START DATA EXTRACT

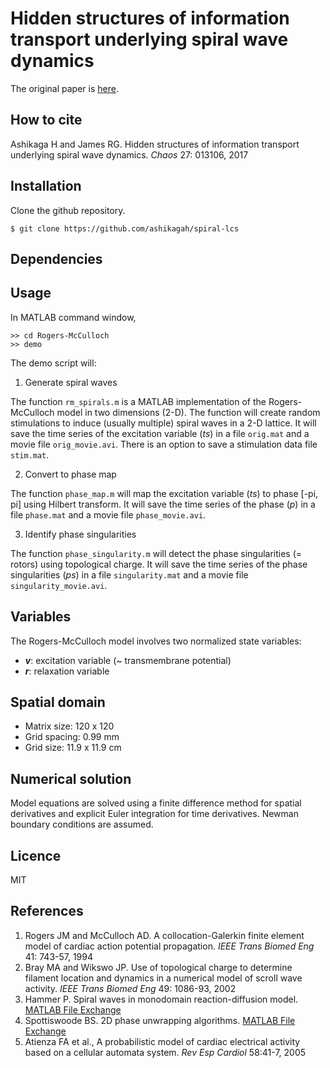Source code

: # Hidden structures of information transport underlying spiral wave dynamics

The original paper is [here](http://aip.scitation.org/doi/full/10.1063/1.4973542).

## How to cite

Ashikaga H and James RG. Hidden structures of information transport underlying spiral wave dynamics. _Chaos_ 27: 013106, 2017

## Installation

Clone the github repository.
```
$ git clone https://github.com/ashikagah/spiral-lcs

```

## Dependencies


## Usage

In MATLAB command window, 

```
>> cd Rogers-McCulloch
>> demo
```
The demo script will:

1. Generate spiral waves

The function `rm_spirals.m` is a MATLAB implementation of the Rogers-McCulloch model in two dimensions (2-D). The function will create random stimulations to induce (usually multiple) spiral waves in a 2-D lattice. It will save the time series of the excitation variable (_ts_) in a file `orig.mat` and a movie file `orig_movie.avi`. There is an option to save a stimulation data file `stim.mat`.

2. Convert to phase map

The function `phase_map.m` will map the excitation variable (_ts_) to phase [-pi, pi] using Hilbert transform. It will save the time series of the phase (_p_) in a file `phase.mat` and a movie file `phase_movie.avi`.

3. Identify phase singularities

The function `phase_singularity.m` will detect the phase singularities (= rotors) using topological charge. It will save the time series of the phase singularities (_ps_) in a file `singularity.mat` and a movie file `singularity_movie.avi`.

## Variables
The Rogers-McCulloch model involves two normalized state variables:
- **_v_**: excitation variable (~ transmembrane potential)
- _**r**_: relaxation variable 

## Spatial domain
- Matrix size: 120 x 120
- Grid spacing: 0.99 mm
- Grid size: 11.9 x 11.9 cm

## Numerical solution
Model equations are solved using a finite difference method for spatial derivatives and explicit Euler integration for time derivatives. Newman boundary conditions are assumed. 

## Licence
MIT

## References
1. Rogers JM and McCulloch AD. A collocation-Galerkin finite element model of cardiac action potential propagation. _IEEE Trans Biomed Eng_ 41: 743-57, 1994
2. Bray MA and Wikswo JP. Use of topological charge to determine filament location and dynamics in a numerical model of scroll wave activity. _IEEE Trans Biomed Eng_ 49: 1086-93, 2002
3. Hammer P. Spiral waves in monodomain reaction-diffusion model. [MATLAB File Exchange](https://www.mathworks.com/matlabcentral/fileexchange/22492-spiral-waves-in-monodomain-reaction-diffusion-model)
4. Spottiswoode BS. 2D phase unwrapping algorithms. [MATLAB File Exchange](http://www.mathworks.com/matlabcentral/fileexchange/22504-2d-phase-unwrapping-algorithms?focused=5111677&tab=function)
5. Atienza FA et al., A probabilistic model of cardiac electrical activity based on a cellular automata system. _Rev Esp Cardiol_ 58:41-7, 2005


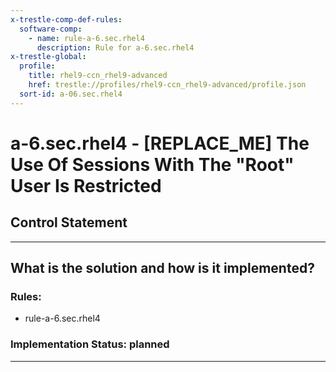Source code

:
 ```yaml
---
x-trestle-comp-def-rules:
  software-comp:
    - name: rule-a-6.sec.rhel4
      description: Rule for a-6.sec.rhel4
x-trestle-global:
  profile:
    title: rhel9-ccn_rhel9-advanced
    href: trestle://profiles/rhel9-ccn_rhel9-advanced/profile.json
  sort-id: a-06.sec.rhel4
---
```


# a-6.sec.rhel4 - \[REPLACE_ME\] The Use Of Sessions With The "Root" User Is Restricted

## Control Statement

______________________________________________________________________

## What is the solution and how is it implemented?

<!-- For implementation status enter one of: implemented, partial, planned, alternative, not-applicable -->

<!-- Note that the list of rules under ### Rules: is read-only and changes will not be captured after assembly to JSON -->

<!-- Add control implementation description here for control: a-6.sec.rhel4 -->

### Rules:

  - rule-a-6.sec.rhel4

### Implementation Status: planned

______________________________________________________________________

END DATA EXTRACT

YOUR GOAL
Find where the line with "## Dependencies" sits in the material above, then copy exactly from it through the line with "- _**r**_: relaxation variable". Add no other line.

THE COMPLETED TASK
## Dependencies


## Usage

In MATLAB command window, 

```
>> cd Rogers-McCulloch
>> demo
```
The demo script will:

1. Generate spiral waves

The function `rm_spirals.m` is a MATLAB implementation of the Rogers-McCulloch model in two dimensions (2-D). The function will create random stimulations to induce (usually multiple) spiral waves in a 2-D lattice. It will save the time series of the excitation variable (_ts_) in a file `orig.mat` and a movie file `orig_movie.avi`. There is an option to save a stimulation data file `stim.mat`.

2. Convert to phase map

The function `phase_map.m` will map the excitation variable (_ts_) to phase [-pi, pi] using Hilbert transform. It will save the time series of the phase (_p_) in a file `phase.mat` and a movie file `phase_movie.avi`.

3. Identify phase singularities

The function `phase_singularity.m` will detect the phase singularities (= rotors) using topological charge. It will save the time series of the phase singularities (_ps_) in a file `singularity.mat` and a movie file `singularity_movie.avi`.

## Variables
The Rogers-McCulloch model involves two normalized state variables:
- **_v_**: excitation variable (~ transmembrane potential)
- _**r**_: relaxation variable 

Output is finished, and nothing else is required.